ASSIGNMENT. Exact transcription of the data below is required, without the images.

■ ■ ■

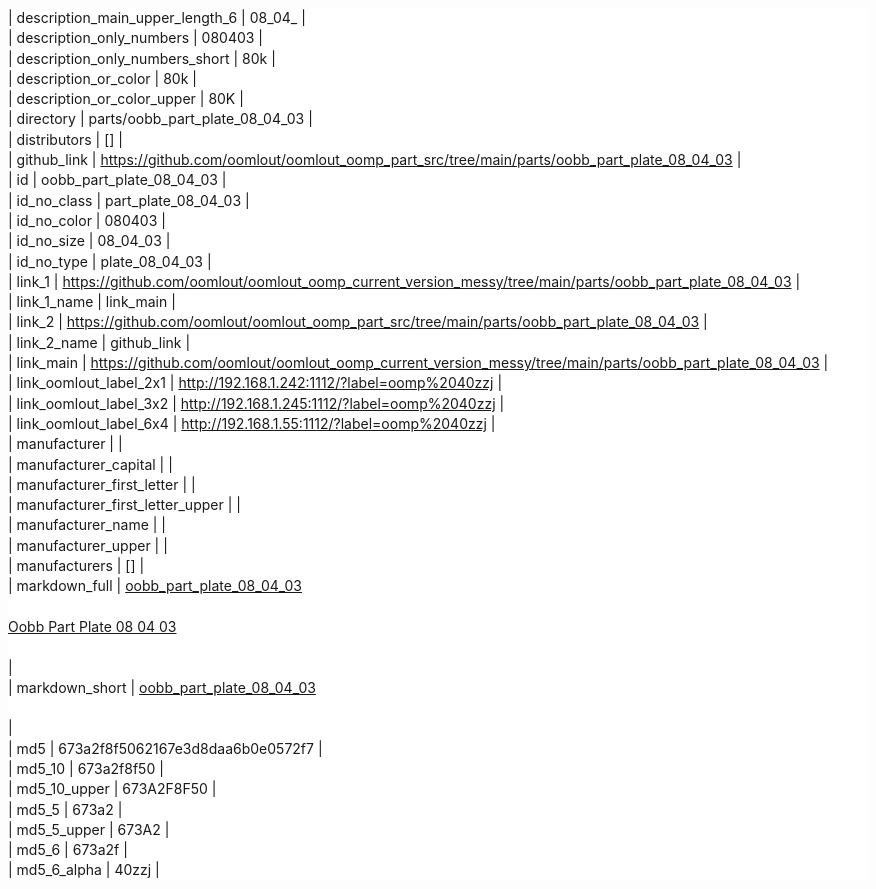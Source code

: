 | description_main_upper_length_6 | 08_04_ |  
| description_only_numbers | 080403 |  
| description_only_numbers_short | 80k |  
| description_or_color | 80k |  
| description_or_color_upper | 80K |  
| directory | parts/oobb_part_plate_08_04_03 |  
| distributors | [] |  
| github_link | https://github.com/oomlout/oomlout_oomp_part_src/tree/main/parts/oobb_part_plate_08_04_03 |  
| id | oobb_part_plate_08_04_03 |  
| id_no_class | part_plate_08_04_03 |  
| id_no_color | 080403 |  
| id_no_size | 08_04_03 |  
| id_no_type | plate_08_04_03 |  
| link_1 | https://github.com/oomlout/oomlout_oomp_current_version_messy/tree/main/parts/oobb_part_plate_08_04_03 |  
| link_1_name | link_main |  
| link_2 | https://github.com/oomlout/oomlout_oomp_part_src/tree/main/parts/oobb_part_plate_08_04_03 |  
| link_2_name | github_link |  
| link_main | https://github.com/oomlout/oomlout_oomp_current_version_messy/tree/main/parts/oobb_part_plate_08_04_03 |  
| link_oomlout_label_2x1 | http://192.168.1.242:1112/?label=oomp%2040zzj |  
| link_oomlout_label_3x2 | http://192.168.1.245:1112/?label=oomp%2040zzj |  
| link_oomlout_label_6x4 | http://192.168.1.55:1112/?label=oomp%2040zzj |  
| manufacturer |  |  
| manufacturer_capital |  |  
| manufacturer_first_letter |  |  
| manufacturer_first_letter_upper |  |  
| manufacturer_name |  |  
| manufacturer_upper |  |  
| manufacturers | [] |  
| markdown_full | [oobb_part_plate_08_04_03](https://github.com/oomlout/oomlout_oomp_current_version_messy/tree/main/parts/oobb_part_plate_08_04_03)<br>[](https://github.com/oomlout/oomlout_oomp_current_version_messy/tree/main/parts/oobb_part_plate_08_04_03)<br>[Oobb Part Plate 08 04 03](https://github.com/oomlout/oomlout_oomp_current_version_messy/tree/main/parts/oobb_part_plate_08_04_03)<br><br> |  
| markdown_short | [oobb_part_plate_08_04_03](https://github.com/oomlout/oomlout_oomp_current_version_messy/tree/main/parts/oobb_part_plate_08_04_03)<br><br> |  
| md5 | 673a2f8f5062167e3d8daa6b0e0572f7 |  
| md5_10 | 673a2f8f50 |  
| md5_10_upper | 673A2F8F50 |  
| md5_5 | 673a2 |  
| md5_5_upper | 673A2 |  
| md5_6 | 673a2f |  
| md5_6_alpha | 40zzj |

■ ■ ■

WRITTEN RESPONSE.
Source code

: | description_main_upper_length_6 | 08_04_ |  
| description_only_numbers | 080403 |  
| description_only_numbers_short | 80k |  
| description_or_color | 80k |  
| description_or_color_upper | 80K |  
| directory | parts/oobb_part_plate_08_04_03 |  
| distributors | [] |  
| github_link | https://github.com/oomlout/oomlout_oomp_part_src/tree/main/parts/oobb_part_plate_08_04_03 |  
| id | oobb_part_plate_08_04_03 |  
| id_no_class | part_plate_08_04_03 |  
| id_no_color | 080403 |  
| id_no_size | 08_04_03 |  
| id_no_type | plate_08_04_03 |  
| link_1 | https://github.com/oomlout/oomlout_oomp_current_version_messy/tree/main/parts/oobb_part_plate_08_04_03 |  
| link_1_name | link_main |  
| link_2 | https://github.com/oomlout/oomlout_oomp_part_src/tree/main/parts/oobb_part_plate_08_04_03 |  
| link_2_name | github_link |  
| link_main | https://github.com/oomlout/oomlout_oomp_current_version_messy/tree/main/parts/oobb_part_plate_08_04_03 |  
| link_oomlout_label_2x1 | http://192.168.1.242:1112/?label=oomp%2040zzj |  
| link_oomlout_label_3x2 | http://192.168.1.245:1112/?label=oomp%2040zzj |  
| link_oomlout_label_6x4 | http://192.168.1.55:1112/?label=oomp%2040zzj |  
| manufacturer |  |  
| manufacturer_capital |  |  
| manufacturer_first_letter |  |  
| manufacturer_first_letter_upper |  |  
| manufacturer_name |  |  
| manufacturer_upper |  |  
| manufacturers | [] |  
| markdown_full | [oobb_part_plate_08_04_03](https://github.com/oomlout/oomlout_oomp_current_version_messy/tree/main/parts/oobb_part_plate_08_04_03)<br>[](https://github.com/oomlout/oomlout_oomp_current_version_messy/tree/main/parts/oobb_part_plate_08_04_03)<br>[Oobb Part Plate 08 04 03](https://github.com/oomlout/oomlout_oomp_current_version_messy/tree/main/parts/oobb_part_plate_08_04_03)<br><br> |  
| markdown_short | [oobb_part_plate_08_04_03](https://github.com/oomlout/oomlout_oomp_current_version_messy/tree/main/parts/oobb_part_plate_08_04_03)<br><br> |  
| md5 | 673a2f8f5062167e3d8daa6b0e0572f7 |  
| md5_10 | 673a2f8f50 |  
| md5_10_upper | 673A2F8F50 |  
| md5_5 | 673a2 |  
| md5_5_upper | 673A2 |  
| md5_6 | 673a2f |  
| md5_6_alpha | 40zzj |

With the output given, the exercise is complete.